Un maggiordomo di classe
Come consulenza letteraria suggerirei al mio produttore di non rivolgersi ai soliti critici letterari — eccellenti — che leggono l'ambiguità paradossale di Wilde come una critica alla borghesia filistea del suo tempo. Ne verrebbe fuori lo stesso film di sempre. Ma di consultare un grandissimo critico inglese, quel William Empson che ha descritto da par suo i « sette tipi di ambiguità » del linguaggio poetico. Empson sostiene che a confronto di Alice nel paese delle meraviglie (quella sì, che è una vera critica eversiva), Wilde ha la classe di un « maggiordomo di classe ». Poi di consultare un sociologo della letteratura, quel Romolo Runcini che si è occupato del dottor Jekyll e di Mister Hyde nella rivista Nuovi Argomenti (1970). E di chiedergli se la sua tesi interpretativa può essere applicata anche a Wide.
Questo Dorian Gray che si aggira anche lui di notte — mostruoso — per i bassifondi londinesi, non è per caso anche lui un artista che cerca disperatamente di prendere le distanze dalle classi popolari, di «distinguersi?».

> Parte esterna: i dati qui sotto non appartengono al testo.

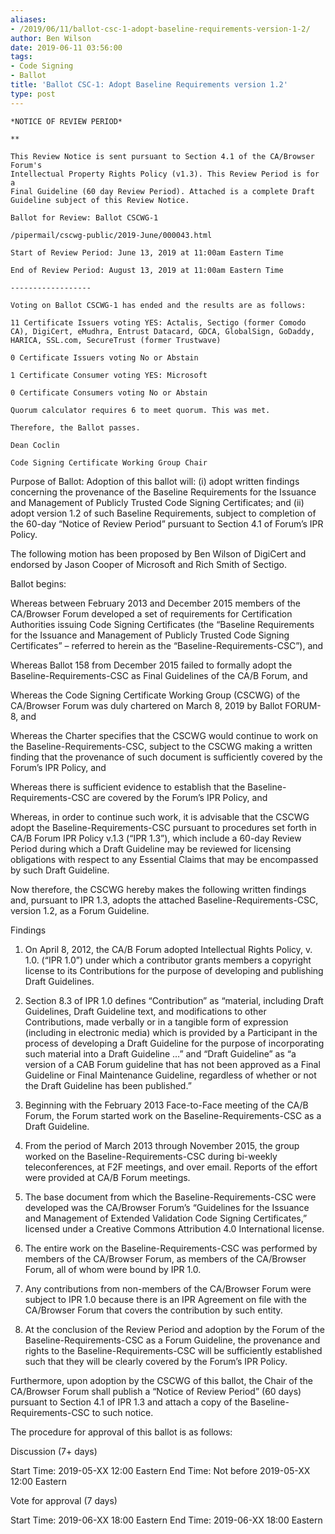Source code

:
 ```yaml
---
aliases:
- /2019/06/11/ballot-csc-1-adopt-baseline-requirements-version-1-2/
author: Ben Wilson
date: 2019-06-11 03:56:00
tags:
- Code Signing
- Ballot
title: 'Ballot CSC-1: Adopt Baseline Requirements version 1.2'
type: post
---
```


```
*NOTICE OF REVIEW PERIOD*

**

This Review Notice is sent pursuant to Section 4.1 of the CA/Browser Forum's
Intellectual Property Rights Policy (v1.3). This Review Period is for a
Final Guideline (60 day Review Period). Attached is a complete Draft
Guideline subject of this Review Notice.

Ballot for Review: Ballot CSCWG-1 

/pipermail/cscwg-public/2019-June/000043.html

Start of Review Period: June 13, 2019 at 11:00am Eastern Time

End of Review Period: August 13, 2019 at 11:00am Eastern Time

------------------ 

Voting on Ballot CSCWG-1 has ended and the results are as follows:

11 Certificate Issuers voting YES: Actalis, Sectigo (former Comodo CA), DigiCert, eMudhra, Entrust Datacard, GDCA, GlobalSign, GoDaddy, HARICA, SSL.com, SecureTrust (former Trustwave)

0 Certificate Issuers voting No or Abstain 

1 Certificate Consumer voting YES: Microsoft

0 Certificate Consumers voting No or Abstain

Quorum calculator requires 6 to meet quorum. This was met.

Therefore, the Ballot passes.

Dean Coclin 

Code Signing Certificate Working Group Chair

```

Purpose of Ballot: Adoption of this ballot will: (i) adopt written findings concerning the provenance of the Baseline Requirements for the Issuance and Management of Publicly Trusted Code Signing Certificates; and (ii) adopt version 1.2 of such Baseline Requirements, subject to completion of the 60-day “Notice of Review Period” pursuant to Section 4.1 of Forum’s IPR Policy.

The following motion has been proposed by Ben Wilson of DigiCert and endorsed by Jason Cooper of Microsoft and Rich Smith of Sectigo.

Ballot begins:

Whereas between February 2013 and December 2015 members of the CA/Browser Forum developed a set of requirements for Certification Authorities issuing Code Signing Certificates (the “Baseline Requirements for the Issuance and Management of Publicly Trusted Code Signing Certificates” – referred to herein as the “Baseline-Requirements-CSC”), and

Whereas Ballot 158 from December 2015 failed to formally adopt the Baseline-Requirements-CSC as Final Guidelines of the CA/B Forum, and

Whereas the Code Signing Certificate Working Group (CSCWG) of the CA/Browser Forum was duly chartered on March 8, 2019 by Ballot FORUM-8, and

Whereas the Charter specifies that the CSCWG would continue to work on the Baseline-Requirements-CSC, subject to the CSCWG making a written finding that the provenance of such document is sufficiently covered by the Forum’s IPR Policy, and

Whereas there is sufficient evidence to establish that the Baseline-Requirements-CSC are covered by the Forum’s IPR Policy, and

Whereas, in order to continue such work, it is advisable that the CSCWG adopt the Baseline-Requirements-CSC pursuant to procedures set forth in CA/B Forum IPR Policy v.1.3 (“IPR 1.3”), which include a 60-day Review Period during which a Draft Guideline may be reviewed for licensing obligations with respect to any Essential Claims that may be encompassed by such Draft Guideline.

Now therefore, the CSCWG hereby makes the following written findings and, pursuant to IPR 1.3, adopts the attached Baseline-Requirements-CSC, version 1.2, as a Forum Guideline.

Findings

1. On April 8, 2012, the CA/B Forum adopted Intellectual Rights Policy, v. 1.0. (“IPR 1.0”) under which a contributor grants members a copyright license to its Contributions for the purpose of developing and publishing Draft Guidelines.

1. Section 8.3 of IPR 1.0 defines “Contribution” as “material, including Draft Guidelines, Draft Guideline text, and modifications to other Contributions, made verbally or in a tangible form of expression (including in electronic media) which is provided by a Participant in the process of developing a Draft Guideline for the purpose of incorporating such material into a Draft Guideline …” and “Draft Guideline” as “a version of a CAB Forum guideline that has not been approved as a Final Guideline or Final Maintenance Guideline, regardless of whether or not the Draft Guideline has been published.”

1. Beginning with the February 2013 Face-to-Face meeting of the CA/B Forum, the Forum started work on the Baseline-Requirements-CSC as a Draft Guideline.

1. From the period of March 2013 through November 2015, the group worked on the Baseline-Requirements-CSC during bi-weekly teleconferences, at F2F meetings, and over email. Reports of the effort were provided at CA/B Forum meetings.

1. The base document from which the Baseline-Requirements-CSC were developed was the CA/Browser Forum’s “Guidelines for the Issuance and Management of Extended Validation Code Signing Certificates,” licensed under a Creative Commons Attribution 4.0 International license.

1. The entire work on the Baseline-Requirements-CSC was performed by members of the CA/Browser Forum, as members of the CA/Browser Forum, all of whom were bound by IPR 1.0.

1. Any contributions from non-members of the CA/Browser Forum were subject to IPR 1.0 because there is an IPR Agreement on file with the CA/Browser Forum that covers the contribution by such entity.

1. At the conclusion of the Review Period and adoption by the Forum of the Baseline-Requirements-CSC as a Forum Guideline, the provenance and rights to the Baseline-Requirements-CSC will be sufficiently established such that they will be clearly covered by the Forum’s IPR Policy.

Furthermore, upon adoption by the CSCWG of this ballot, the Chair of the CA/Browser Forum shall publish a “Notice of Review Period” (60 days) pursuant to Section 4.1 of IPR 1.3 and attach a copy of the Baseline-Requirements-CSC to such notice.

The procedure for approval of this ballot is as follows:

Discussion (7+ days)

Start Time: 2019-05-XX 12:00 Eastern End Time: Not before 2019-05-XX 12:00 Eastern

Vote for approval (7 days)

Start Time: 2019-06-XX 18:00 Eastern End Time: 2019-06-XX 18:00 Eastern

Se è così allora è pronto anche il «messaggio» da iniettare nella pellicola (ogni film ne vuole uno): che fatica questa borghesia che si illude sempre di aver preso le distanze — definitivamente — dal popolo. Di essersi costituita in aristocrazia. Che vive sempre (finché dura) «al di sopra dei suoi mezzi».